* _TASK BRIEF_
Search the entries below for the word "Baked", then copy each line in which it is found.

[Saved data entries]
*** Block opens ***

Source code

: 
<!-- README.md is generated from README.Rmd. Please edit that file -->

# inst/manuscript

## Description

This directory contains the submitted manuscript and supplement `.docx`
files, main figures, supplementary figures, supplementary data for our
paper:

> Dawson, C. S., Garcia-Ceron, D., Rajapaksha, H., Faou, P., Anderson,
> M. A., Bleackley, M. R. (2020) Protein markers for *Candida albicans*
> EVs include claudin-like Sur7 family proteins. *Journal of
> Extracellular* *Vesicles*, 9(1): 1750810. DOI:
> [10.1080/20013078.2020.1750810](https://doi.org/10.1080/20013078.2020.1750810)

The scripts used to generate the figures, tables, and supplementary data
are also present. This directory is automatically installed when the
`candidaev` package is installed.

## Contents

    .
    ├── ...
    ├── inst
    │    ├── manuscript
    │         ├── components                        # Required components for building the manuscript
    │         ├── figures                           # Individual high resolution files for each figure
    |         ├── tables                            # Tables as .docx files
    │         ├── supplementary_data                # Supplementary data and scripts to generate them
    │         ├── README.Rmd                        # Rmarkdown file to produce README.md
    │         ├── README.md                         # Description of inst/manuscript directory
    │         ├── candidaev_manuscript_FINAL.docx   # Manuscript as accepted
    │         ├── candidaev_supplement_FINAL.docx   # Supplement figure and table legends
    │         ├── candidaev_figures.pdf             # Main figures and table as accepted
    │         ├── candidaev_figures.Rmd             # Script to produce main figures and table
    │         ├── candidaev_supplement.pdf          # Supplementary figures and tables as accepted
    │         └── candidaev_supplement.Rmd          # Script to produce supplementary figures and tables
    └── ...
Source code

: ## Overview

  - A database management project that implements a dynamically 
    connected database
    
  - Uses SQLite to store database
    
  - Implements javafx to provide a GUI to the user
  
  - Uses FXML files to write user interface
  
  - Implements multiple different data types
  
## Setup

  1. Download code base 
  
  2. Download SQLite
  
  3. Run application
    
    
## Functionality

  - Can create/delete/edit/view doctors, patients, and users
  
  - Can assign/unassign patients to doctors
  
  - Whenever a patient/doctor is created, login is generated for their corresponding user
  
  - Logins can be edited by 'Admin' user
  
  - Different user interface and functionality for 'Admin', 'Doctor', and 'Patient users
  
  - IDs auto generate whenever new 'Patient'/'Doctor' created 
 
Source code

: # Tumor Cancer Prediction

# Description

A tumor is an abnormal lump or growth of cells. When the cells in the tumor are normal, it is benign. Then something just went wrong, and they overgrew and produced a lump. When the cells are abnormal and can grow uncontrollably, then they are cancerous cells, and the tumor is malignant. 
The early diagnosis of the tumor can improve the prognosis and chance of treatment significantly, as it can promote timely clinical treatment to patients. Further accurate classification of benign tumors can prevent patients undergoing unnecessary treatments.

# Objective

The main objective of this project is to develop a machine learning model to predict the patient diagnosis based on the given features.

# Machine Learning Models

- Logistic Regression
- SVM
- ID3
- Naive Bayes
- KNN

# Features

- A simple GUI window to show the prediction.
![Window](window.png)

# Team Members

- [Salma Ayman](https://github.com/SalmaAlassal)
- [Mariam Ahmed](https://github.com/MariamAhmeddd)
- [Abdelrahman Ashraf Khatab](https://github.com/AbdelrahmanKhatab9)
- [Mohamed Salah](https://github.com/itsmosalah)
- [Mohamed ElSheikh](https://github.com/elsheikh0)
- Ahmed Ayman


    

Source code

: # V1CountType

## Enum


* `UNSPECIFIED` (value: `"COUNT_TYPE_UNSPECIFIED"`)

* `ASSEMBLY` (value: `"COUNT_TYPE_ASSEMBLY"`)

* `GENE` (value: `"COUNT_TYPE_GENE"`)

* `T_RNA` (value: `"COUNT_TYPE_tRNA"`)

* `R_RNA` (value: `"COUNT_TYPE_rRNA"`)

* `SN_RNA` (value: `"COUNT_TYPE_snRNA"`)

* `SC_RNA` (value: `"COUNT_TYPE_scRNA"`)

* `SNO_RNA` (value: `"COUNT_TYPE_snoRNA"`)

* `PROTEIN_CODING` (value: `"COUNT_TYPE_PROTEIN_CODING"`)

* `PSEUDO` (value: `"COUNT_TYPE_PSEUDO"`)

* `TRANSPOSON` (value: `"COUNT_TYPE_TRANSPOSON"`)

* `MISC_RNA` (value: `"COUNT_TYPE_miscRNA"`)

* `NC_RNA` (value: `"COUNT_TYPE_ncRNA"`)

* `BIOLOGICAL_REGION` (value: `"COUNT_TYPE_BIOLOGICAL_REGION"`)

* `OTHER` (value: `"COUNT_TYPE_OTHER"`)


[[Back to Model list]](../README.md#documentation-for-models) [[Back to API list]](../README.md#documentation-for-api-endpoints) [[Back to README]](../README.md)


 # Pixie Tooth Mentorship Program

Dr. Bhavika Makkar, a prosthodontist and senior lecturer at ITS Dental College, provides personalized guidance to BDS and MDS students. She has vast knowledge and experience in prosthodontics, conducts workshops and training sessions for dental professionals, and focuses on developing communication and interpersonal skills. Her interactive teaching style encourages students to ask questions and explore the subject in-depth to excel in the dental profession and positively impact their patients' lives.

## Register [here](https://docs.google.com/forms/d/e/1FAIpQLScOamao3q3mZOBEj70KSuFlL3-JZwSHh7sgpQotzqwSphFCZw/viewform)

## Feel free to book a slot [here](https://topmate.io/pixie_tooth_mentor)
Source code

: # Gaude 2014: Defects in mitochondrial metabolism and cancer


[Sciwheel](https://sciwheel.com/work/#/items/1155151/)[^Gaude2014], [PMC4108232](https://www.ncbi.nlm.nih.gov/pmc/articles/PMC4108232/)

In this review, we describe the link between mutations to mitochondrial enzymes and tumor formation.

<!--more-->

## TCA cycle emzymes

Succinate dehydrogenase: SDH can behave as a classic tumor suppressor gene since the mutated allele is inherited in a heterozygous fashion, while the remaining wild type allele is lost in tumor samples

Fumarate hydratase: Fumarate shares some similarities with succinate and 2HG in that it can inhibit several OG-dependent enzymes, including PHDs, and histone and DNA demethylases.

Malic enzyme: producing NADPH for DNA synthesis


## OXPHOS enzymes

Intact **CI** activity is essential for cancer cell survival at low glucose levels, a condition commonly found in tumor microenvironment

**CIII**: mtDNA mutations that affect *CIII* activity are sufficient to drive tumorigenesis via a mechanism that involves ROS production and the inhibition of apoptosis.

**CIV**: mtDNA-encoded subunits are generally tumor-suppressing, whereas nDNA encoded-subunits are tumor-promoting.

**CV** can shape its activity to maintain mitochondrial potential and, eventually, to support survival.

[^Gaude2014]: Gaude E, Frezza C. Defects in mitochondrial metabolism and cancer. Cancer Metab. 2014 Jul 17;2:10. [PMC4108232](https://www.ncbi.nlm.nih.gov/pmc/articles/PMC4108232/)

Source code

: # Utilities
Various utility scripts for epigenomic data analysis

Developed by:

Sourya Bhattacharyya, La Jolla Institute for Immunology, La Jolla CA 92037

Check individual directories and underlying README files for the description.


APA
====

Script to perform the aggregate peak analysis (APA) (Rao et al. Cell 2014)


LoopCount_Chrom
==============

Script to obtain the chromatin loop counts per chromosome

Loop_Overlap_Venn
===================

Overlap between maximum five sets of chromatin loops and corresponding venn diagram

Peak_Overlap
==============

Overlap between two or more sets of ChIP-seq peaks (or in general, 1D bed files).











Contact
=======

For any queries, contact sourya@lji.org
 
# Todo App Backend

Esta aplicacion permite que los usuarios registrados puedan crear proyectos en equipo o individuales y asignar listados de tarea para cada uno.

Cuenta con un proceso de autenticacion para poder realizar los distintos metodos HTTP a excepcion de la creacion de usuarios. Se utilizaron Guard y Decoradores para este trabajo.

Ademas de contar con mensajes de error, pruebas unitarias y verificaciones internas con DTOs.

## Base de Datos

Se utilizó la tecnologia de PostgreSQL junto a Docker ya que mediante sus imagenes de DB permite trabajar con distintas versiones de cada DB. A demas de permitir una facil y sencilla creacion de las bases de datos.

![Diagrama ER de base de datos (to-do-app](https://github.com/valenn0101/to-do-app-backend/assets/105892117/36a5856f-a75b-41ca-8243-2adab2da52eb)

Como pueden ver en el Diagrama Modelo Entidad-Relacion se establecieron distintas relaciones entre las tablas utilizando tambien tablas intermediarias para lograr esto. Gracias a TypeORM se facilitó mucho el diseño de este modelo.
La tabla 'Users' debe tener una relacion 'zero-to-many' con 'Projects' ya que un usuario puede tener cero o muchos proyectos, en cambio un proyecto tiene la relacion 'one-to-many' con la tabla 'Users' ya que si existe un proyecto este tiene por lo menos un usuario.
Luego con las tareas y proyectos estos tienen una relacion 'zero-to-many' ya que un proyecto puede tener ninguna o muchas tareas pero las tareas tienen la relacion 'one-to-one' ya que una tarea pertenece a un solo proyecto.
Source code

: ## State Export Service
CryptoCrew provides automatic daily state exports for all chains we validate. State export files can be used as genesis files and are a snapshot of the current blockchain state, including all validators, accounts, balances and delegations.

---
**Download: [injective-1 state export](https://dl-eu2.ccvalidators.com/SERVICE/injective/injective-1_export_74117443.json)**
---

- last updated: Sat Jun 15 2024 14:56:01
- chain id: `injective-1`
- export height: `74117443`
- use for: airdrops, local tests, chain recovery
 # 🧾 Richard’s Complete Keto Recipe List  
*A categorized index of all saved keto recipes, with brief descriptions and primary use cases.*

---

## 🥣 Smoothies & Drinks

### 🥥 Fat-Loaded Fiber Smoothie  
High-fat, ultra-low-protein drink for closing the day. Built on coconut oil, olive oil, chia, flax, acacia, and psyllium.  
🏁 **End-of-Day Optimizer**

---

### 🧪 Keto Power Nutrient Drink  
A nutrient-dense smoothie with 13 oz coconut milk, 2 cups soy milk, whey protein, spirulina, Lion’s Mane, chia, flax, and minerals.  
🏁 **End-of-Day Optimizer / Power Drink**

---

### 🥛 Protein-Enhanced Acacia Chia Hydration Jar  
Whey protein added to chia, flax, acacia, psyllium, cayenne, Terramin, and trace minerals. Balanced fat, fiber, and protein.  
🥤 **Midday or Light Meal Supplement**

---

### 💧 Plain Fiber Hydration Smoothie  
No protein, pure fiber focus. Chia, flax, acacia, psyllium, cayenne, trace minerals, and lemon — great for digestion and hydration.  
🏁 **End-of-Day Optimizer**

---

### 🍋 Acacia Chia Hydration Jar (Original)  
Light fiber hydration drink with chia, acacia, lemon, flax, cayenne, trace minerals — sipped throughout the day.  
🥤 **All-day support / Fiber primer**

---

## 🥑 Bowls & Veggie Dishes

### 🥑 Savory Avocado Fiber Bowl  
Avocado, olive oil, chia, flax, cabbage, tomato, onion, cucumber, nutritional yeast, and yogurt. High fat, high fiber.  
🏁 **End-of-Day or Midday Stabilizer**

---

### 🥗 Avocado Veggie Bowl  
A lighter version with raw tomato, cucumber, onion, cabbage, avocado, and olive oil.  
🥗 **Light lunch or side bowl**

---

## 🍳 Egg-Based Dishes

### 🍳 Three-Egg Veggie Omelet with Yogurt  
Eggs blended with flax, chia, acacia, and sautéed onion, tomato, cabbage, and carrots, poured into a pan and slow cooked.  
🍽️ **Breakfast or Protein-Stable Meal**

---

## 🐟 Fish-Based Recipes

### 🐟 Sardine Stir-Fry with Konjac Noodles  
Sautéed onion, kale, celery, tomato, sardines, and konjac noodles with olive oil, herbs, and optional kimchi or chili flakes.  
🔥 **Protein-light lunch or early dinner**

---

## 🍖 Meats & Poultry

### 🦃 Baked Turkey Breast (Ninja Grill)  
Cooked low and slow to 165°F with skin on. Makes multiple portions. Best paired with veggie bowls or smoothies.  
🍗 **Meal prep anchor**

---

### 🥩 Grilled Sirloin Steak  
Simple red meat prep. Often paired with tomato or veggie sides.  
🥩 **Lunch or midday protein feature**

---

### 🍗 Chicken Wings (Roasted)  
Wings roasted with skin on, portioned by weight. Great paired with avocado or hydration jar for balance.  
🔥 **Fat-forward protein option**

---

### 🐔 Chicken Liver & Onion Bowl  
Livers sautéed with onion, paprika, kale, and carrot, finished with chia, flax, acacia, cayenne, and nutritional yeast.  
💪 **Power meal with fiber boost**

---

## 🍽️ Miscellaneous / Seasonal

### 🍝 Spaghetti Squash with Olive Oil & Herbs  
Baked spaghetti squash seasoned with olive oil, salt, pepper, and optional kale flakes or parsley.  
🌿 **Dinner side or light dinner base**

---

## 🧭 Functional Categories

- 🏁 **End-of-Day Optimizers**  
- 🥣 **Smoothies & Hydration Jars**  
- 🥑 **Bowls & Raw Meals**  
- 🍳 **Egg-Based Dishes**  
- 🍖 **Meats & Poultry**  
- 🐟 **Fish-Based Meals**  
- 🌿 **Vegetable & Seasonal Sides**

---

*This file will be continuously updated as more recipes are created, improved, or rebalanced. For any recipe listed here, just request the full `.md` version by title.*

*** Block closes ***

* _ANSWER BOX_
### 🦃 Baked Turkey Breast (Ninja Grill)  
Baked spaghetti squash seasoned with olive oil, salt, pepper, and optional kale flakes or parsley.  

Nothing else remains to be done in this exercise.